FWIW I read the paragraph about where the cam is at couple of times and could make no sense out of it whatsoever. I've been at this engine building this coming up on half a Century and couldn't get a grip on it and I don't have or have never had any cam gears with "notches" on them. About the only timing sets I could move without offset keys were the 9 keyway sets and each movement of the crank gear REQUIRES the installer to use a NEW reference point or "dot" to line up with the "dot" the cam gear. Early Rollmaster sets were not well marked and the instructions sent with them as useless as the toilet paper you doddled last time you sat on the crapper.

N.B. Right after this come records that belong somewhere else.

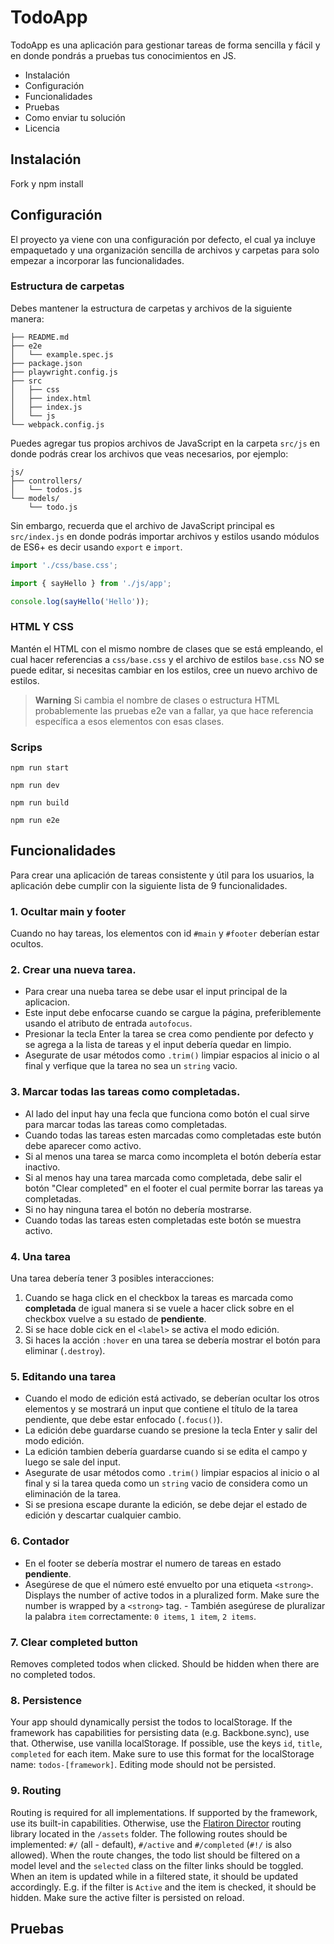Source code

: # TodoApp

TodoApp es una aplicación para gestionar tareas de forma sencilla y fácil y en donde pondrás a pruebas tus conocimientos en JS.

- Instalación
- Configuración
- Funcionalidades
- Pruebas
- Como enviar tu solución
- Licencia

## Instalación

Fork y npm install

## Configuración

El proyecto ya viene con una configuración por defecto, el cual ya incluye empaquetado y una organización sencilla de archivos y carpetas para solo empezar a incorporar las funcionalidades.

### Estructura de carpetas

Debes mantener la estructura de carpetas y archivos de la siguiente manera:

```
├── README.md
├── e2e
│   └── example.spec.js
├── package.json
├── playwright.config.js
├── src
│   ├── css
│   ├── index.html
│   ├── index.js
│   └── js
└── webpack.config.js
```

Puedes agregar tus propios archivos de JavaScript en la carpeta `src/js` en donde podrás crear los archivos que veas necesarios, por ejemplo:

```
js/
├── controllers/
│   └── todos.js
└── models/
    └── todo.js
```

Sin embargo, recuerda que el archivo de JavaScript principal es `src/index.js` en donde podrás importar archivos y estilos usando módulos de ES6+ es decir usando `export` e `import`.

```js
import './css/base.css';

import { sayHello } from './js/app';

console.log(sayHello('Hello'));
```

### HTML Y CSS

Mantén el HTML con el mismo nombre de clases que se está empleando, el cual hacer referencias a  `css/base.css` y el archivo de estilos `base.css` NO se puede editar, si necesitas cambiar en los estilos, cree un nuevo archivo de estilos.

> **Warning**
> Si cambia el nombre de clases o estructura HTML probablemente las pruebas e2e van a fallar, ya que hace referencia específica a esos elementos con esas clases.


### Scrips

```
npm run start
```

```
npm run dev
```

```
npm run build
```

```
npm run e2e
```


## Funcionalidades

Para crear una aplicación de tareas consistente y útil para los usuarios, la aplicación debe cumplir con la siguiente lista de  9 funcionalidades.

### 1. Ocultar main y footer

Cuando no hay tareas, los elementos con id `#main` y `#footer` deberían estar ocultos.
### 2. Crear una nueva tarea.

- Para crear una nueba tarea se debe usar el input principal de la aplicacion.
- Este input debe enfocarse cuando se cargue la página, preferiblemente usando el atributo de entrada `autofocus`.
- Presionar la tecla Enter la tarea se crea como pendiente por defecto y se agrega a la lista de tareas y el input debería quedar en limpio.
- Asegurate de usar métodos como `.trim()` limpiar espacios al inicio o al final y verfique que la tarea no sea un `string` vacio.

### 3. Marcar todas las tareas como completadas.

- Al lado del input hay una fecla que funciona como botón el cual sirve para marcar todas las tareas como completadas.
- Cuando todas las tareas esten marcadas como completadas este butón debe aparecer como activo.
- Si al menos una tarea se marca como incompleta el botón debería estar inactivo.
- Si al menos hay una tarea marcada como completada, debe salir el botón "Clear completed" en el footer el cual permite borrar las tareas ya completadas.
- Si no hay ninguna tarea el botón no debería mostrarse.
- Cuando todas las tareas esten completadas este botón se muestra activo.

### 4. Una tarea

Una tarea debería tener 3 posibles interacciones:

1. Cuando se haga click en el checkbox la tareas es marcada como **completada** de igual manera si se vuele a hacer click sobre en el checkbox vuelve a su estado de **pendiente**.
2. Si se hace doble cick en el  `<label>` se activa el modo edición.
3. Si haces la acción `:hover` en una tarea se debería mostrar el botón para eliminar (`.destroy`).

### 5. Editando una tarea

- Cuando el modo de edición está activado, se deberían ocultar los otros elementos y se mostrará un input que contiene el título de la tarea pendiente, que debe estar enfocado (`.focus()`).
- La edición debe guardarse cuando se presione la tecla Enter y salir del modo edición.
- La edición tambien debería guardarse cuando si se edita el campo y luego se sale del input.
- Asegurate de usar métodos como `.trim()` limpiar espacios al inicio o al final y si la tarea queda como un `string` vacio de considera como un eliminación de la tarea.
- Si se presiona escape durante la edición, se debe dejar el estado de edición y descartar cualquier cambio.

### 6. Contador

- En el footer se debería mostrar el numero de tareas en estado **pendiente**.
- Asegúrese de que el número esté envuelto por una etiqueta `<strong>`.
Displays the number of active todos in a pluralized form. Make sure the number is wrapped by a `<strong>` tag. - También asegúrese de pluralizar la palabra `item` correctamente: `0 items`, `1 item`, `2 items`.

### 7. Clear completed button

Removes completed todos when clicked. Should be hidden when there are no completed todos.

### 8. Persistence

Your app should dynamically persist the todos to localStorage. If the framework has capabilities for persisting data (e.g. Backbone.sync), use that. Otherwise, use vanilla localStorage. If possible, use the keys `id`, `title`, `completed` for each item. Make sure to use this format for the localStorage name: `todos-[framework]`. Editing mode should not be persisted.

### 9. Routing

Routing is required for all implementations. If supported by the framework, use its built-in capabilities. Otherwise, use the  [Flatiron Director](https://github.com/flatiron/director) routing library located in the `/assets` folder. The following routes should be implemented: `#/` (all - default), `#/active` and `#/completed` (`#!/` is also allowed). When the route changes, the todo list should be filtered on a model level and the `selected` class on the filter links should be toggled. When an item is updated while in a filtered state, it should be updated accordingly. E.g. if the filter is `Active` and the item is checked, it should be hidden. Make sure the active filter is persisted on reload.

## Pruebas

I've seen very experienced engine builders screw that pooch up pretty good when using Rollmaster timing sets when they deviated from "dot to dot" and started using the advance or retard keyways.........FWIW.....
Then it is a good thing that today comp cams has taken the thinking out of performing this important procedure. The instructions are online in the various forum groups, as well as in the box the Gears come in, FWIW MIKE out.

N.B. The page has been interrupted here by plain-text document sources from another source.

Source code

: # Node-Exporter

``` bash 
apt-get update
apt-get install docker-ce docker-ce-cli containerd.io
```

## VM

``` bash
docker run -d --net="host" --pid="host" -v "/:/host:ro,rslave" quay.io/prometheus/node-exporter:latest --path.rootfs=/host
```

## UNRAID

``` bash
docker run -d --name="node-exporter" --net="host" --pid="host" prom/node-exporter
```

P.S. The miss-leading information out there is plentiful and sometimes confusing, often times unreliable. I choose to ask lots of questions, so ultimately, I came to the correct conclusion, "not" better than anyone, just more informed before dedicating my assets to the fix.

Also, my 1967 428 ci HO YK code Harmonic Balancer is different than most and the last year for it. First there is no rubber used that year (1967) and the Hub is made of solid Cast Iron and bolts to the Balancer, that also is an Iron weight with a stamped steel that is joined in some pressed manufactured method, that you need to be an engineer in order to understand the processed method. Then the two stamped pulleys are three Belts in one and one separate pully for the AC, if you need it. Then there is a plate with holes in it with various bolts that will assemble the amalgamation of parts together. Only the center Hub is damaged on mine. This very important part needs to be replaced with a quality unit. I want one that works with the existing pully system so I can retain Pontiac factory look, everything in my Engine compartment has the 1967 appearance and I want to maintain that look. However, I must insist that there be 360-degree lines and marks for Timing the Engine. Steel/Iron Billet is good, But I am wondering if I should go for Billet Aluminum to lighten the unsprang weight on the reciprocating parts like the Crank, rods, Pistons and Wrist pins. I am willing to spend between $300-$400 for the best. After studying my broken Hub and seeing the Crack along the existing keyway. one can only surmise this happening on another 50 year old part. I agree with your statement about purchasing another ancient used Pontiac Hub.


Last edited by TRADERMIKE 2012; 09-05-2023 at 03:59 AM.